Stubborn job creation is prime fodder for criticism of the president’s policies. According to conservative politicians and punditry every piece of economic legislation, including the Stimulus Bill, was a failure.
Yes, job creation is growing at an arduous pace for many. It is, however, progressing – or was until this past summer – at a more positive rate than either the public or the president’s critics perceive. The Stimulus, despite the repetitive claims to the contrary, did create jobs. Two CBO reports, three independent reports and repeated Politifact analyses all conclude it created or saved a minimum of 1.3 million jobs averaing 2.4 million across all the findings. As of June 2011 the economy experienced 15 consecutive months of private sector job growth. Recent updated job growth figures for July and August of this year indicated there were 127,000 and 57,000 jobs added each month respectively. In addition, Gallup’s Job Creation Index currently indicates a 44.4% increase in job creation from the year before and is higher than the long-term average. Despite the slow growth the economy has added 1.34 million private sector jobs this year.
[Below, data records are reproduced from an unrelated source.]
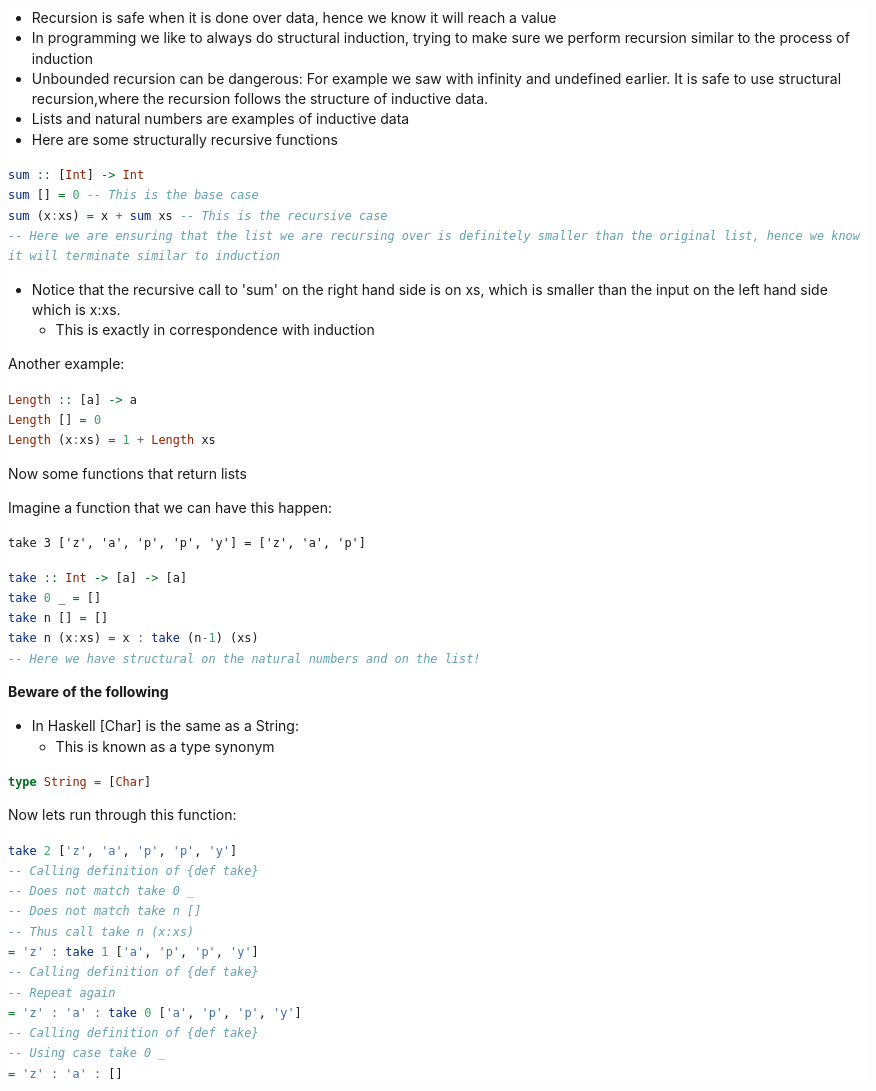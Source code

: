 - Recursion is safe when it is done over data, hence we know it will reach a value
- In programming we like to always do structural induction, trying to make sure we perform recursion similar to the process of induction
- Unbounded recursion can be dangerous: For example we saw with infinity and undefined earlier. It is safe to use structural recursion,where the recursion follows the structure of inductive data.
- Lists and natural numbers are examples of inductive data
- Here are some structurally recursive functions

```haskell
sum :: [Int] -> Int
sum [] = 0 -- This is the base case
sum (x:xs) = x + sum xs -- This is the recursive case
-- Here we are ensuring that the list we are recursing over is definitely smaller than the original list, hence we know it will terminate similar to induction
```

- Notice that the recursive call to 'sum' on the right hand side is on xs, which is smaller than the input on the left hand side which is x:xs.
  - This is exactly in correspondence with induction

Another example:

```haskell
Length :: [a] -> a
Length [] = 0
Length (x:xs) = 1 + Length xs
```

Now some functions that return lists

Imagine a function that we can have this happen:

`take 3 ['z', 'a', 'p', 'p', 'y'] = ['z', 'a', 'p']`

```haskell
take :: Int -> [a] -> [a]
take 0 _ = []
take n [] = [] 
take n (x:xs) = x : take (n-1) (xs)
-- Here we have structural on the natural numbers and on the list!
```

**Beware of the following**

- In Haskell [Char] is the same as a String:
  - This is known as a type synonym

```haskell
type String = [Char]
```

Now lets run through this function:

```haskell
take 2 ['z', 'a', 'p', 'p', 'y']
-- Calling definition of {def take}
-- Does not match take 0 _
-- Does not match take n []
-- Thus call take n (x:xs)
= 'z' : take 1 ['a', 'p', 'p', 'y']
-- Calling definition of {def take}
-- Repeat again
= 'z' : 'a' : take 0 ['a', 'p', 'p', 'y']
-- Calling definition of {def take}
-- Using case take 0 _
= 'z' : 'a' : []
```
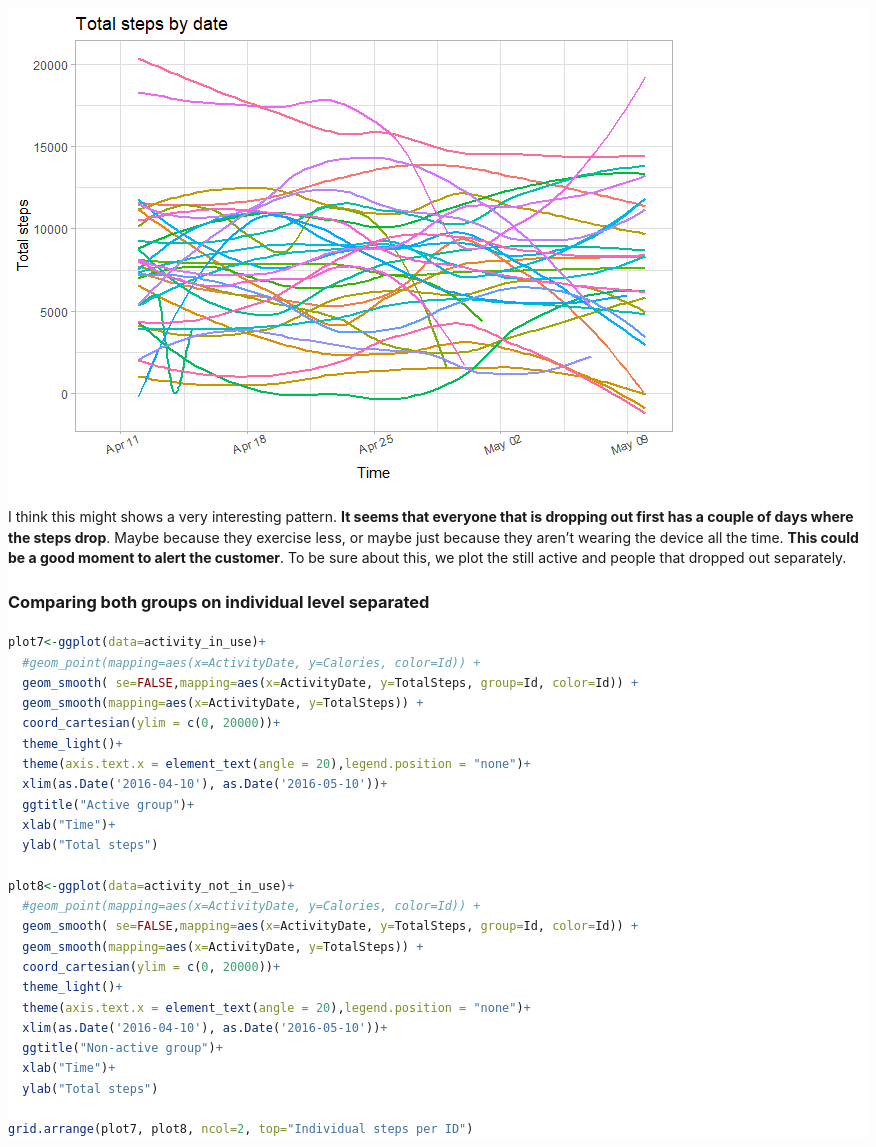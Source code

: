 ![](Bellabeat-Case-Study-with-R_files/figure-gfm/individual%20Steps-1.png)

I think this might shows a very interesting pattern. **It seems that
everyone that is dropping out first has a couple of days where the steps
drop**. Maybe because they exercise less, or maybe just because they
aren’t wearing the device all the time. **This could be a good moment to
alert the customer**. To be sure about this, we plot the still active
and people that dropped out separately.

### Comparing both groups on individual level separated

``` r
plot7<-ggplot(data=activity_in_use)+
  #geom_point(mapping=aes(x=ActivityDate, y=Calories, color=Id)) +
  geom_smooth( se=FALSE,mapping=aes(x=ActivityDate, y=TotalSteps, group=Id, color=Id)) +
  geom_smooth(mapping=aes(x=ActivityDate, y=TotalSteps)) +
  coord_cartesian(ylim = c(0, 20000))+
  theme_light()+
  theme(axis.text.x = element_text(angle = 20),legend.position = "none")+
  xlim(as.Date('2016-04-10'), as.Date('2016-05-10'))+
  ggtitle("Active group")+
  xlab("Time")+
  ylab("Total steps")

plot8<-ggplot(data=activity_not_in_use)+
  #geom_point(mapping=aes(x=ActivityDate, y=Calories, color=Id)) +
  geom_smooth( se=FALSE,mapping=aes(x=ActivityDate, y=TotalSteps, group=Id, color=Id)) +
  geom_smooth(mapping=aes(x=ActivityDate, y=TotalSteps)) +
  coord_cartesian(ylim = c(0, 20000))+
  theme_light()+
  theme(axis.text.x = element_text(angle = 20),legend.position = "none")+
  xlim(as.Date('2016-04-10'), as.Date('2016-05-10'))+
  ggtitle("Non-active group")+
  xlab("Time")+
  ylab("Total steps")

grid.arrange(plot7, plot8, ncol=2, top="Individual steps per ID")
```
How does this compare to previous recessions?
Referencing Calculated Risk’s Post-WWII Recessions assessment we can examine past downturns. Compared to the 2000-2001 recession when job loss percentage reached -2.0%, the 2007-2009 Great Recession bottomed out at approximately -6.4%. The previous one took 21 months to reach pre-recession levels. Currently, we are 26 months into our recovery, pulling ourselves out of a much deeper hole.
Furthermore, the last two recessions endured longer recovery times related to the aforementioned measure of job loss percentage. Of the seven recessions from 1948 to 1981 the average recovery time was 9 months. However, recovery time for the 1991 recession increased to 16 months and to 21 months for the 2000-2001 recession. There’s no reason to believe our current situation will not follow this apparent trend given its depth and the present rate of recovery.
The economic indicators illustrating definite improvement may not be the eye catchers many news organizations would like to report, they do nonetheless illustrate the strides we have made. While criticisms of the President prevail and his handling of the economy slips in public opinion polling, is it possible the debate is too narrow given the complexity of the US economy, the breadth of the recession’s impacts and an ever increasingly interrelated global economy? With an apparent emerging trend of slower recoveries are the criticisms in line with the realities of the situation or even the basic practicality of repairing such an immense economic collapse?
We like to hold our presidents accountable for virtually everything that happens during their tenure. With that being the case let’s give credit where credit is due as well. Instead of demanding a full recovery in the same amount of time as significantly less severe recessions, we should temper our “instant gratification” mentality in favor of a more realistic perspective. The achievements so far hardly speak to presidential failure, illustrating rather positive growth, investment and job creation which serves as a foundation for an ongoing recovery that can only continue if current congressional gridlock is overcome.